Rebecca (Plaintiff) asserted that Townsquare (Defendant) infringed on her copyright by reproducing the Photograph on its website without licensing it. Defendant did not dispute that it reproduced the Photograph, but asserted that its use of the Photograph was fair.
The Purpose and Character of the Use
While the Copyright Act suggests that use of a copyrighted work for news reporting purposes is likely to constitute fair use, “a news reporting purpose by no means guarantees a finding of fair use.” “After all, “the promise of copyright would be an empty one if it could be avoided merely by dubbing the infringement a fair use ‘news report.’” Thus, courts have held that it is not fair to “use an image solely to present the content of that image, in a commercial capacity,” or to otherwise use it “for the precise reason it was created.”

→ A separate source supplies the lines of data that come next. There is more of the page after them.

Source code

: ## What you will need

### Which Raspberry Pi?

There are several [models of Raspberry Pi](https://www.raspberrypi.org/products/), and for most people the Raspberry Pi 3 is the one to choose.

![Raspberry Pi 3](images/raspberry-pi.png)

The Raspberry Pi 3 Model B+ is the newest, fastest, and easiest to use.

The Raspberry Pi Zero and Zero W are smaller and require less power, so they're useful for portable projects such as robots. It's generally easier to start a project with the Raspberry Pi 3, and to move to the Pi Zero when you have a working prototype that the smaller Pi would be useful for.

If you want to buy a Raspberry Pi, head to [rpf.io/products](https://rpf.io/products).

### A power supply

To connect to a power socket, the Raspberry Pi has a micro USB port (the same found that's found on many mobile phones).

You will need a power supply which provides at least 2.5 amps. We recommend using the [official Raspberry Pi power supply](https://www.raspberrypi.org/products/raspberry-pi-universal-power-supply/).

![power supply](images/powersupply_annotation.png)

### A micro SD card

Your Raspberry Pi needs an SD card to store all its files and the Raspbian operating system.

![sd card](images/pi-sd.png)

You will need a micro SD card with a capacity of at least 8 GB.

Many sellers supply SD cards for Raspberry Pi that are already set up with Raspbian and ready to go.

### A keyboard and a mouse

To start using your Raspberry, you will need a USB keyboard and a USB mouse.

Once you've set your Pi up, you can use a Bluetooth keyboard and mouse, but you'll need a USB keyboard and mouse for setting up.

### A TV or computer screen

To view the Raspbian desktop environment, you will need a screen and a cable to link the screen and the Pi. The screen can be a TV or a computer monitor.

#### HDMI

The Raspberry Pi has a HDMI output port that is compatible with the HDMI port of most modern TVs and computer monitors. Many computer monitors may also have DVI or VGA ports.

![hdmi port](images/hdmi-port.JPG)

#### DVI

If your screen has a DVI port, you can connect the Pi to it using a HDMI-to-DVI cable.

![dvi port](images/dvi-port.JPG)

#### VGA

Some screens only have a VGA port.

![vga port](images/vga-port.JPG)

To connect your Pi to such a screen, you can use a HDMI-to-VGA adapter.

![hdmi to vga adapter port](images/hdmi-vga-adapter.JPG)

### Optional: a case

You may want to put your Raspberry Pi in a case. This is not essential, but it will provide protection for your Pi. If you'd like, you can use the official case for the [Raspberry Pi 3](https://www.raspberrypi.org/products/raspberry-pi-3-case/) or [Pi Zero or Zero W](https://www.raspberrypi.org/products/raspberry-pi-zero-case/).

For example, it is not fair use to republish a photograph of a celebrity or public figure intended to generically accompany an article about that person or to describe the event depicted in the photograph. Such uses “merely supersede the objects of the original creation.” However, use of a copyrighted photograph may be appropriate where “the copyrighted work is itself the subject of the story, transforming the function of the work in the new context.”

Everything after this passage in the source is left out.